_Try it_
Search the lines of the records for the word "結果と考察を述べる", and copy every line that has it.

[Document images with source code]
######
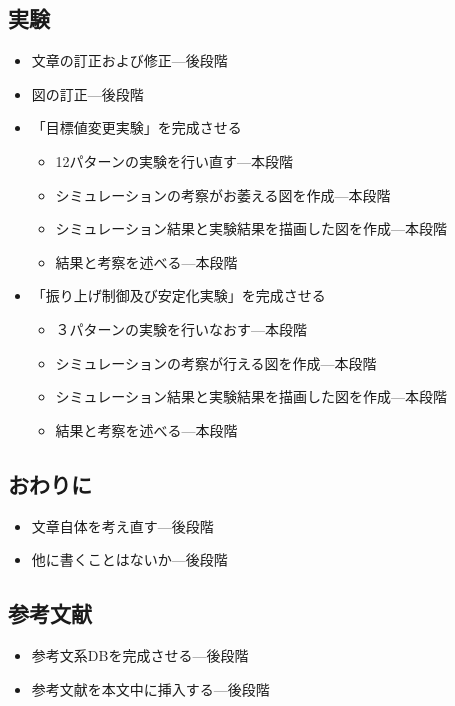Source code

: 	\subsection{実験}
		\begin{itemize}
		  \item 文章の訂正および修正---後段階
		  \item 図の訂正---後段階
		  \item 「目標値変更実験」を完成させる
		   \begin{itemize}
		     \item 12パターンの実験を行い直す---本段階
		     \item シミュレーションの考察がお萎える図を作成---本段階
		     \item シミュレーション結果と実験結果を描画した図を作成---本段階
		     \item 結果と考察を述べる---本段階
		  \end{itemize}
		  \item 「振り上げ制御及び安定化実験」を完成させる
		  	\begin{itemize}
		  	  \item ３パターンの実験を行いなおす---本段階
		  	  \item シミュレーションの考察が行える図を作成---本段階
		  	  \item シミュレーション結果と実験結果を描画した図を作成---本段階
		  	  \item 結果と考察を述べる---本段階
		  	\end{itemize}
		\end{itemize}
	\subsection{おわりに}
		\begin{itemize}
		  \item 文章自体を考え直す---後段階
		  \item 他に書くことはないか---後段階
		\end{itemize}
	\subsection{参考文献}
		\begin{itemize}
		  \item 参考文系DBを完成させる---後段階
		  \item 参考文献を本文中に挿入する---後段階
		\end{itemize}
######
_Reply_
		     \item 結果と考察を述べる---本段階
		  	  \item 結果と考察を述べる---本段階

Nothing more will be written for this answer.